Идея уже не казалась капитану такой забавной, а Пашку стало откровенно жалко. Он-то не знает, что от него никто ничего требовать не собирается.
И когда будущая мамаша дошла до Грачева, который стоял предпоследним, капитан внутренне собрался, ожидая чего угодно.
Пришлось напрячь слух, чтобы услышать, о чем они.
— Настя, — протянула девушка руку высокому разведчику.
— Павел, — севший голос Грачева резанул по нервам. — Будем знакомы?
Остальным гостья отвечала: «Приятно познакомиться», или «Очень приятно», или еще «Доброго здоровьичка». А тут серьезно глядя в глаза парня, сказала эдак гордо, вздернув подбородок:
— А это вам решать, Павел. Можете быть просто знакомцем, а можете и мужем. Это уж как пожелаете. Неволить не стану. — И она оглянулась на любопытно вытянувшую головы шеренгу. — Вон вас сколько, красавцев, один другого лучше. Авось полюблю другого.
— Ты мне это сообщить пришла? Или еще чего? — возмутился Грачев.
— А еще будут детки.
— Детки? — рявкнул разведчик.
— Ага. — Словно не замечая его терзаний, Настасья забавно сморщила носик и кивнула. — Двое или трое — не знаю. В роду нашем, либо так, либо этак. Мы вообще…
— Товарищ капитан! — Грачев не на шутку разозлился. — Разрешите отойти! Поговорить надо — с ней!
— Идите. — Капитан, сердясь на самого себя, глянул на Андрюху и кивнул: «Командуй!». Лейтенант повернулся к бойцам и рявкнул: — Рота, равняйсь! Смирно! Вольно! Напра-во! Сержант — ведите в расположение.
Только когда все ушли, капитан устало кивнул подошедшему другу:
— Что скажешь?
— А чего говорить, — Андрюха вытряхнул из мятой пачки сигарету, предложил Савельеву и, пожав плечом на жест отказа, закурил сам. — Свадьбу сыграем.
— Ой ли?
— Блин, ты чо, Вась, не видел ничего?
— А что?
— Так идиотски только влюбленные себя ведут. Ладно, пойдем что ли. У меня коньячок есть. Местный, весьма недурственный.
— Пойдем…
Позже, расставшись с Фроловым, капитан вышел на плац и долго стоял в темноте, разглядывая звезды. В голову лезли непривычные мысли о жизни, о превратностях судьбы, о любви и о смерти. Ещё он почему-то сегодня сильно завидовал Грачу, которому, казалось, можно лишь посочувствовать. Вот, всё у парня сложилось, как у людей — и девушка совершеннолетняя, и сама его разыскала. Детишки опять же будут. А у него — не пойми что!
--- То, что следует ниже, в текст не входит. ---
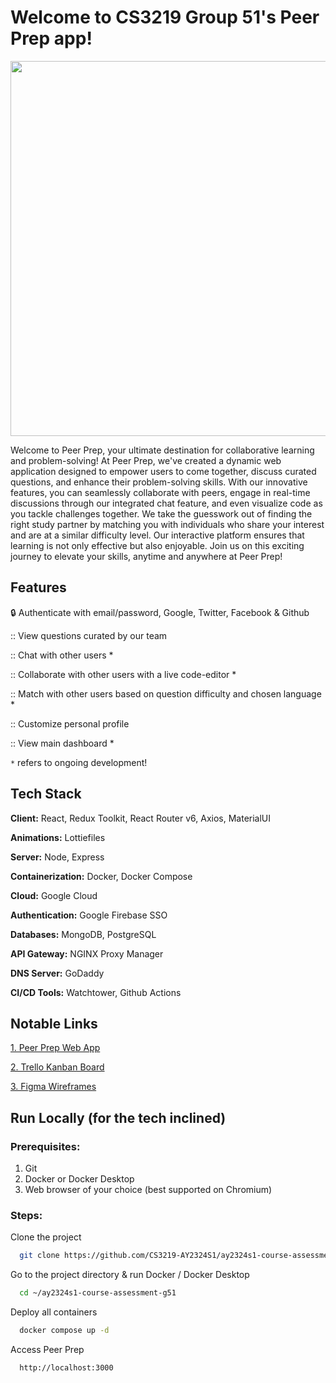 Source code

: # Welcome to CS3219 Group 51's Peer Prep app!
<p align="center">
<img src="https://raw.githubusercontent.com/CS3219-AY2324S1/ay2324s1-course-assessment-g51/tree/update-main-readme/images/Peer%20Prep%20Logo.png" align="center" height=auto width="600">
</p>

Welcome to Peer Prep, your ultimate destination for collaborative learning and problem-solving! At Peer Prep, we've created a dynamic web application designed to empower users to come together, discuss curated questions, and enhance their problem-solving skills. With our innovative features, you can seamlessly collaborate with peers, engage in real-time discussions through our integrated chat feature, and even visualize code as you tackle challenges together. We take the guesswork out of finding the right study partner by matching you with individuals who share your interest and are at a similar difficulty level. Our interactive platform ensures that learning is not only effective but also enjoyable. Join us on this exciting journey to elevate your skills, anytime and anywhere at Peer Prep!

## Features

:lock: Authenticate with email/password, Google, Twitter, Facebook & Github

:: View questions curated by our team

:: Chat with other users *

:: Collaborate with other users with a live code-editor *

:: Match with other users based on question difficulty and chosen language *

:: Customize personal profile

:: View main dashboard *

`*` refers to ongoing development!

## Tech Stack

**Client:** React, Redux Toolkit, React Router v6, Axios, MaterialUI

**Animations:** Lottiefiles

**Server:** Node, Express

**Containerization:** Docker, Docker Compose

**Cloud:** Google Cloud

**Authentication:** Google Firebase SSO

**Databases:** MongoDB, PostgreSQL

**API Gateway:** NGINX Proxy Manager

**DNS Server:** GoDaddy

**CI/CD Tools:** Watchtower, Github Actions

## Notable Links

[1. Peer Prep Web App](https://app.peerprepgroup51sem1y2023.xyz)

[2. Trello Kanban Board](https://trello.com/b/Cln8WZMI/cs3219-group-51-kanban)

[3. Figma Wireframes](https://www.figma.com/file/KH7a2ZONAF1fZEdaRzTcm1/PeerPrep-Full-Wireframe?type=design&node-id=0%3A1&mode=design&t=siju64nLq9VpRDgM-1)

## Run Locally (for the tech inclined)

### Prerequisites:

1. Git
2. Docker or Docker Desktop
3. Web browser of your choice (best supported on Chromium)

### Steps:
Clone the project

```bash
  git clone https://github.com/CS3219-AY2324S1/ay2324s1-course-assessment-g51.git
```

Go to the project directory & run Docker / Docker Desktop

```bash
  cd ~/ay2324s1-course-assessment-g51
```

Deploy all containers 

```bash
  docker compose up -d
```

Access Peer Prep
```bash
  http://localhost:3000
```
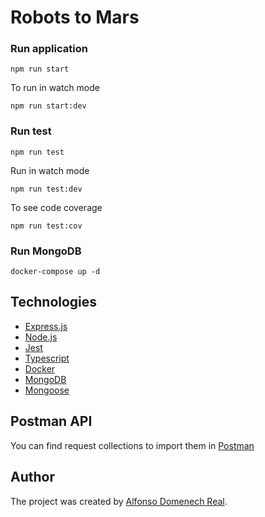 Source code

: # Robots to Mars

### Run application

```
npm run start
```

To run in watch mode

```
npm run start:dev
```

### Run test

```
npm run test
```

Run in watch mode

```
npm run test:dev
```

To see code coverage

```
npm run test:cov
```

### Run MongoDB

```
docker-compose up -d
```

## Technologies

- [Express.js](https://expressjs.com/)
- [Node.js](https://nodejs.org/es/)
- [Jest](https://jestjs.io/)
- [Typescript](https://www.typescriptlang.org/)
- [Docker](https://www.docker.com/)
- [MongoDB](https://www.mongodb.com/)
- [Mongoose](https://mongoosejs.com/)

## Postman API

You can find request collections to import them in [Postman](https://learning.postman.com/docs/getting-started/importing-and-exporting-data/#importing-postman-data)

## Author

The project was created by [Alfonso Domenech Real](https://github.com/aldorea).
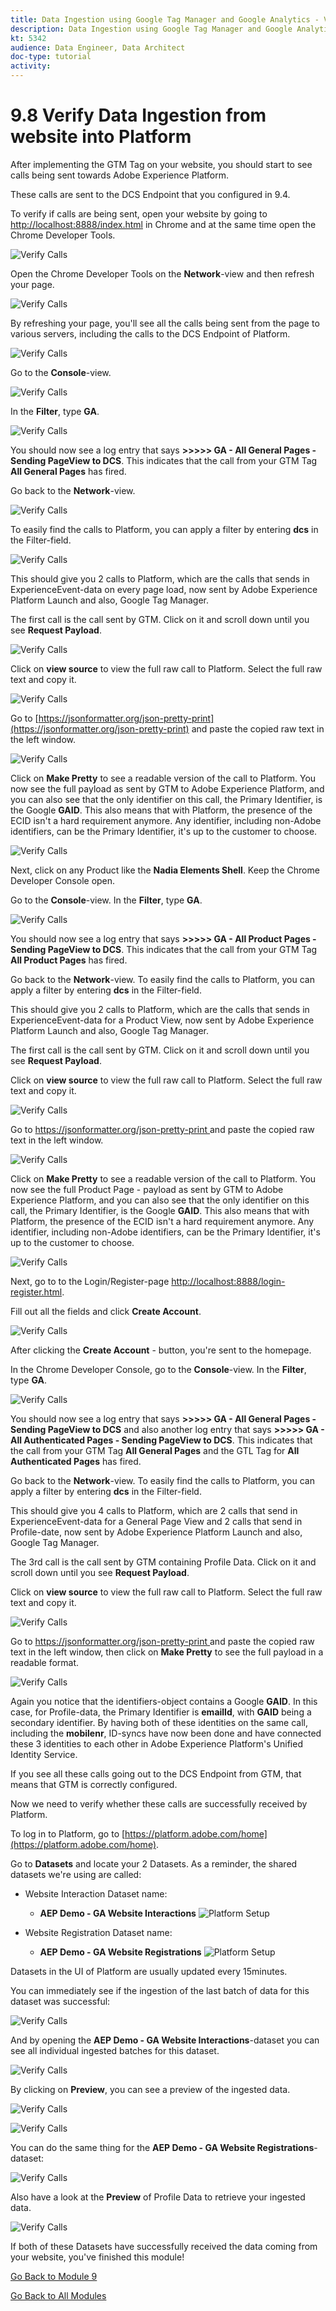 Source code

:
 ```yaml
---
title: Data Ingestion using Google Tag Manager and Google Analytics - Verify Data Ingestion from website into Platform
description: Data Ingestion using Google Tag Manager and Google Analytics - Verify Data Ingestion from website into Platform
kt: 5342
audience: Data Engineer, Data Architect
doc-type: tutorial
activity: 
---
```


# 9.8 Verify Data Ingestion from website into Platform

After implementing the GTM Tag on your website, you should start to see calls being sent towards Adobe Experience Platform.

These calls are sent to the DCS Endpoint that you configured in 9.4.

To verify if calls are being sent, open your website by going to [http://localhost:8888/index.html](http://localhost:8888/index.html) in Chrome and at the same time open the Chrome Developer Tools.

![Verify Calls](./images/devtools.png)

Open the Chrome Developer Tools on the **Network**-view and then refresh your page.

![Verify Calls](./images/sitedevtools.png)

By refreshing your page, you'll see all the calls being sent from the page to various servers, including the calls to the DCS Endpoint of Platform.

![Verify Calls](./images/sitecalls.png)

Go to the **Console**-view.

![Verify Calls](./images/sitecallsconsole.png)

In the **Filter**, type **GA**.

![Verify Calls](./images/sitecallsconsolega.png)

You should now see a log entry that says **>>>>> GA - All General Pages - Sending PageView to DCS**. This indicates that the call from your GTM Tag **All General Pages** has fired.

Go back to the **Network**-view.

![Verify Calls](./images/sitecalls.png)

To easily find the calls to Platform, you can apply a filter by entering **dcs** in the Filter-field.

![Verify Calls](./images/dcsfilter.png)

This should give you 2 calls to Platform, which are the calls that sends in ExperienceEvent-data on every page load, now sent by Adobe Experience Platform Launch and also, Google Tag Manager.

The first call is the call sent by GTM. Click on it and scroll down until you see **Request Payload**.

![Verify Calls](./images/payload.png)

Click on **view source** to view the full raw call to Platform. Select the full raw text and copy it.

![Verify Calls](./images/rawcall.png)

Go to [https://jsonformatter.org/json-pretty-print](https://jsonformatter.org/json-pretty-print) and paste the copied raw text in the left window.

![Verify Calls](./images/makepretty.png)

Click on **Make Pretty** to see a readable version of the call to Platform. You now see the full payload as sent by GTM to Adobe Experience Platform, and you can also see that the only identifier on this call, the Primary Identifier, is the Google **GAID**. This also means that with Platform, the presence of the ECID isn't a hard requirement anymore. Any identifier, including non-Adobe identifiers, can be the Primary Identifier, it's up to the customer to choose.

![Verify Calls](./images/prettycall.png)

Next, click on any Product like the **Nadia Elements Shell**. Keep the Chrome Developer Console open.

Go to the **Console**-view. In the **Filter**, type **GA**.

![Verify Calls](./images/sitecallsconsolegapp.png)

You should now see a log entry that says **>>>>> GA - All Product Pages - Sending PageView to DCS**. This indicates that the call from your GTM Tag **All Product Pages** has fired.

Go back to the **Network**-view. To easily find the calls to Platform, you can apply a filter by entering **dcs** in the Filter-field.

This should give you 2 calls to Platform, which are the calls that sends in ExperienceEvent-data for a Product View, now sent by Adobe Experience Platform Launch and also, Google Tag Manager.

The first call is the call sent by GTM. Click on it and scroll down until you see **Request Payload**.

Click on **view source** to view the full raw call to Platform. Select the full raw text and copy it.

![Verify Calls](./images/rawcallpp.png)

Go to [https://jsonformatter.org/json-pretty-print
](https://jsonformatter.org/json-pretty-print
) and paste the copied raw text in the left window.

![Verify Calls](./images/makepretty.png)

Click on **Make Pretty** to see a readable version of the call to Platform. You now see the full Product Page - payload as sent by GTM to Adobe Experience Platform, and you can also see that the only identifier on this call, the Primary Identifier, is the Google **GAID**. This also means that with Platform, the presence of the ECID isn't a hard requirement anymore. Any identifier, including non-Adobe identifiers, can be the Primary Identifier, it's up to the customer to choose.

![Verify Calls](./images/prettycallpp.png)

Next, go to to the Login/Register-page [http://localhost:8888/login-register.html](http://localhost:8888/login-register.html).

Fill out all the fields and click **Create Account**.

![Verify Calls](./images/createaccount.png)

After clicking the **Create Account** - button, you're sent to the homepage.

In the Chrome Developer Console, go to the **Console**-view. In the **Filter**, type **GA**.

![Verify Calls](./images/sitecallsconsolegauth.png)

You should now see a log entry that says **>>>>> GA - All General Pages - Sending PageView to DCS** and also another log entry that says **>>>>> GA - All Authenticated Pages - Sending PageView to DCS**. This indicates that the call from your GTM Tag **All General Pages** and the GTL Tag for **All Authenticated Pages** has fired.

Go back to the **Network**-view. To easily find the calls to Platform, you can apply a filter by entering **dcs** in the Filter-field.

This should give you 4 calls to Platform, which are 2 calls that send in ExperienceEvent-data for a General Page View and 2 calls that send in Profile-date, now sent by Adobe Experience Platform Launch and also, Google Tag Manager.

The 3rd call is the call sent by GTM containing Profile Data. Click on it and scroll down until you see **Request Payload**.

Click on **view source** to view the full raw call to Platform. Select the full raw text and copy it.

![Verify Calls](./images/rawcallauth.png)

Go to [https://jsonformatter.org/json-pretty-print
](https://jsonformatter.org/json-pretty-print
) and paste the copied raw text in the left window, then click on **Make Pretty** to see the full payload in a readable format.

![Verify Calls](./images/prettyprofile.png)

Again you notice that the identifiers-object contains a Google **GAID**. In this case, for Profile-data, the Primary Identifier is **emailId**, with **GAID** being a secondary identifier. By having both of these identities on the same call, including the **mobilenr**, ID-syncs have now been done and have connected these 3 identities to each other in Adobe Experience Platform's Unified Identity Service.

If you see all these calls going out to the DCS Endpoint from GTM, that means that GTM is correctly configured.

Now we need to verify whether these calls are successfully received by Platform.

To log in to Platform, go to [https://platform.adobe.com/home](https://platform.adobe.com/home).

Go to **Datasets** and locate your 2 Datasets. As a reminder, the shared datasets we're using are called:

* Website Interaction Dataset name:
  
  * **AEP Demo - GA Website Interactions**
      ![Platform Setup](./images/ee.png)

* Website Registration Dataset name:
  
  * **AEP Demo - GA Website Registrations**
      ![Platform Setup](./images/p.png)

Datasets in the UI of Platform are usually updated every 15minutes.

You can immediately see if the ingestion of the last batch of data for this dataset was successful:

![Verify Calls](./images/datasetstatus.png)

And by opening the **AEP Demo - GA Website Interactions**-dataset you can see all individual ingested batches for this dataset.

![Verify Calls](./images/alleebatches.png)

By clicking on **Preview**, you can see a preview of the ingested data.

![Verify Calls](./images/previewbtn.png)

![Verify Calls](./images/eepreview.png)

You can do the same thing for the **AEP Demo - GA Website Registrations**- dataset:

![Verify Calls](./images/profilebatches.png)

Also have a look at the **Preview** of Profile Data to retrieve your ingested data.

![Verify Calls](./images/profilepreviewdata.png)

If both of these Datasets have successfully received the data coming from your website, you've finished this module!

[Go Back to Module 9](./data-ingestion-using-google-tag-manager-and-google-analytics.md)

[Go Back to All Modules](../../README.md)

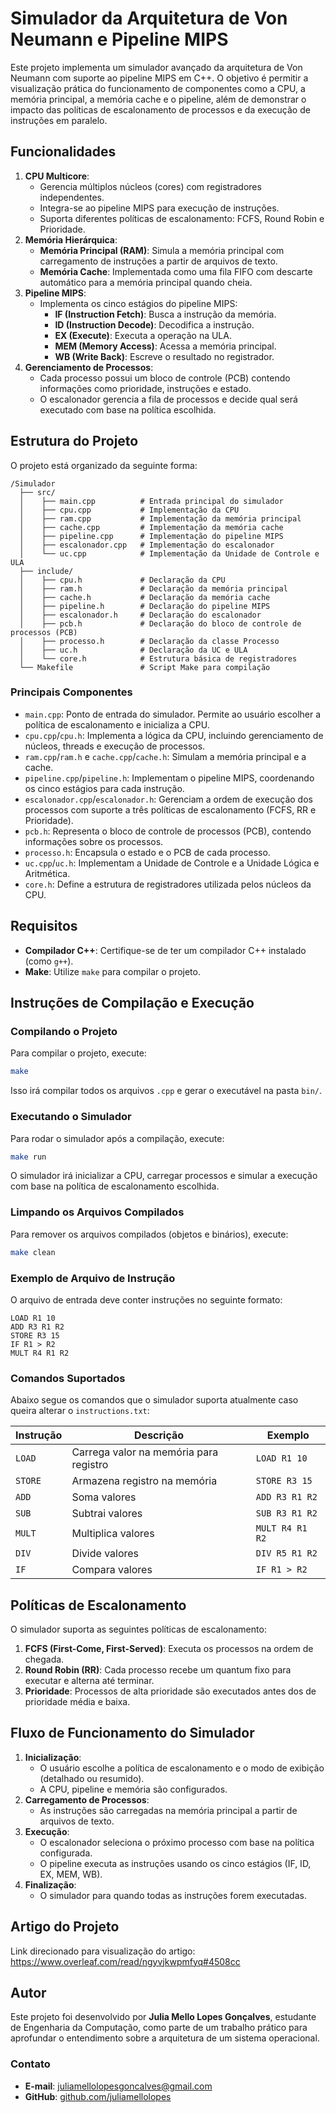 # Simulador da Arquitetura de Von Neumann e Pipeline MIPS

Este projeto implementa um simulador avançado da arquitetura de Von Neumann com suporte ao pipeline MIPS em C++. O objetivo é permitir a visualização prática do funcionamento de componentes como a CPU, a memória principal, a memória cache e o pipeline, além de demonstrar o impacto das políticas de escalonamento de processos e da execução de instruções em paralelo.

## Funcionalidades

1. **CPU Multicore**:
   - Gerencia múltiplos núcleos (cores) com registradores independentes.
   - Integra-se ao pipeline MIPS para execução de instruções.
   - Suporta diferentes políticas de escalonamento: FCFS, Round Robin e Prioridade.
2. **Memória Hierárquica**:
   - **Memória Principal (RAM)**: Simula a memória principal com carregamento de instruções a partir de arquivos de texto.
   - **Memória Cache**: Implementada como uma fila FIFO com descarte automático para a memória principal quando cheia.
3. **Pipeline MIPS**:
   - Implementa os cinco estágios do pipeline MIPS:
     - **IF (Instruction Fetch)**: Busca a instrução da memória.
     - **ID (Instruction Decode)**: Decodifica a instrução.
     - **EX (Execute)**: Executa a operação na ULA.
     - **MEM (Memory Access)**: Acessa a memória principal.
     - **WB (Write Back)**: Escreve o resultado no registrador.
4. **Gerenciamento de Processos**:
   - Cada processo possui um bloco de controle (PCB) contendo informações como prioridade, instruções e estado.
   - O escalonador gerencia a fila de processos e decide qual será executado com base na política escolhida.

## Estrutura do Projeto

O projeto está organizado da seguinte forma:

```
/Simulador
  ├── src/
  │    ├── main.cpp          # Entrada principal do simulador
  │    ├── cpu.cpp           # Implementação da CPU
  │    ├── ram.cpp           # Implementação da memória principal
  │    ├── cache.cpp         # Implementação da memória cache
  │    ├── pipeline.cpp      # Implementação do pipeline MIPS
  │    ├── escalonador.cpp   # Implementação do escalonador
  │    └── uc.cpp            # Implementação da Unidade de Controle e ULA
  ├── include/
  │    ├── cpu.h             # Declaração da CPU
  │    ├── ram.h             # Declaração da memória principal
  │    ├── cache.h           # Declaração da memória cache
  │    ├── pipeline.h        # Declaração do pipeline MIPS
  │    ├── escalonador.h     # Declaração do escalonador
  │    ├── pcb.h             # Declaração do bloco de controle de processos (PCB)
  │    ├── processo.h        # Declaração da classe Processo
  │    ├── uc.h              # Declaração da UC e ULA
  │    └── core.h            # Estrutura básica de registradores
  └── Makefile               # Script Make para compilação
```

### Principais Componentes

- `main.cpp`: Ponto de entrada do simulador. Permite ao usuário escolher a política de escalonamento e inicializa a CPU.
- `cpu.cpp`/`cpu.h`: Implementa a lógica da CPU, incluindo gerenciamento de núcleos, threads e execução de processos.
- `ram.cpp`/`ram.h` e `cache.cpp`/`cache.h`: Simulam a memória principal e a cache.
- `pipeline.cpp`/`pipeline.h`: Implementam o pipeline MIPS, coordenando os cinco estágios para cada instrução.
- `escalonador.cpp`/`escalonador.h`: Gerenciam a ordem de execução dos processos com suporte a três políticas de escalonamento (FCFS, RR e Prioridade).
- `pcb.h`: Representa o bloco de controle de processos (PCB), contendo informações sobre os processos.
- `processo.h`: Encapsula o estado e o PCB de cada processo.
- `uc.cpp`/`uc.h`: Implementam a Unidade de Controle e a Unidade Lógica e Aritmética.
- `core.h`: Define a estrutura de registradores utilizada pelos núcleos da CPU.

## Requisitos

- **Compilador C++**: Certifique-se de ter um compilador C++ instalado (como `g++`).
- **Make**: Utilize `make` para compilar o projeto.

## Instruções de Compilação e Execução

### Compilando o Projeto

Para compilar o projeto, execute:

```bash
make
```

Isso irá compilar todos os arquivos `.cpp` e gerar o executável na pasta `bin/`.

### Executando o Simulador

Para rodar o simulador após a compilação, execute:

```bash
make run
```

O simulador irá inicializar a CPU, carregar processos e simular a execução com base na política de escalonamento escolhida.

### Limpando os Arquivos Compilados

Para remover os arquivos compilados (objetos e binários), execute:

```bash
make clean
```

### Exemplo de Arquivo de Instrução

O arquivo de entrada deve conter instruções no seguinte formato:

```plaintext
LOAD R1 10
ADD R3 R1 R2
STORE R3 15
IF R1 > R2
MULT R4 R1 R2
```

### Comandos Suportados

Abaixo segue os comandos que o simulador suporta atualmente caso queira alterar o `instructions.txt`:

| **Instrução** | **Descrição**                          | **Exemplo**     |
| ------------- | -------------------------------------- | --------------- |
| `LOAD`        | Carrega valor na memória para registro | `LOAD R1 10`    |
| `STORE`       | Armazena registro na memória           | `STORE R3 15`   |
| `ADD`         | Soma valores                           | `ADD R3 R1 R2`  |
| `SUB`         | Subtrai valores                        | `SUB R3 R1 R2`  |
| `MULT`        | Multiplica valores                     | `MULT R4 R1 R2` |
| `DIV`         | Divide valores                         | `DIV R5 R1 R2`  |
| `IF`          | Compara valores                        | `IF R1 > R2`    |

## Políticas de Escalonamento

O simulador suporta as seguintes políticas de escalonamento:

1. **FCFS (First-Come, First-Served)**: Executa os processos na ordem de chegada.
2. **Round Robin (RR)**: Cada processo recebe um quantum fixo para executar e alterna até terminar.
3. **Prioridade**: Processos de alta prioridade são executados antes dos de prioridade média e baixa.

## Fluxo de Funcionamento do Simulador

1. **Inicialização**:
   - O usuário escolhe a política de escalonamento e o modo de exibição (detalhado ou resumido).
   - A CPU, pipeline e memória são configurados.
2. **Carregamento de Processos**:
   - As instruções são carregadas na memória principal a partir de arquivos de texto.
3. **Execução**:
   - O escalonador seleciona o próximo processo com base na política configurada.
   - O pipeline executa as instruções usando os cinco estágios (IF, ID, EX, MEM, WB).
4. **Finalização**:
   - O simulador para quando todas as instruções forem executadas.

## Artigo do Projeto

Link direcionado para visualização do artigo: https://www.overleaf.com/read/ngyvjkwpmfyq#4508cc

## Autor

Este projeto foi desenvolvido por **Julia Mello Lopes Gonçalves**, estudante de Engenharia da Computação, como parte de um trabalho prático para aprofundar o entendimento sobre a arquitetura de um sistema operacional.

### Contato

- **E-mail**: juliamellolopesgoncalves@gmail.com
- **GitHub**: [github.com/juliamellolopes](https://github.com/juliamellolopes)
А там, на Земле, осталась старушка-мать, думать о которой он себе запрещал, чтобы не сорваться. Но всё же нет-нет, да вспоминал, утешаясь мыслью, что всё у неё хорошо. Если что — сестренки в обиду не дадут. Выросли уже совсем близняшки. У них в роду такое тоже случалось, прямо как и у Настасьи, правда, через поколение, и о тройнях он точно не слыхал.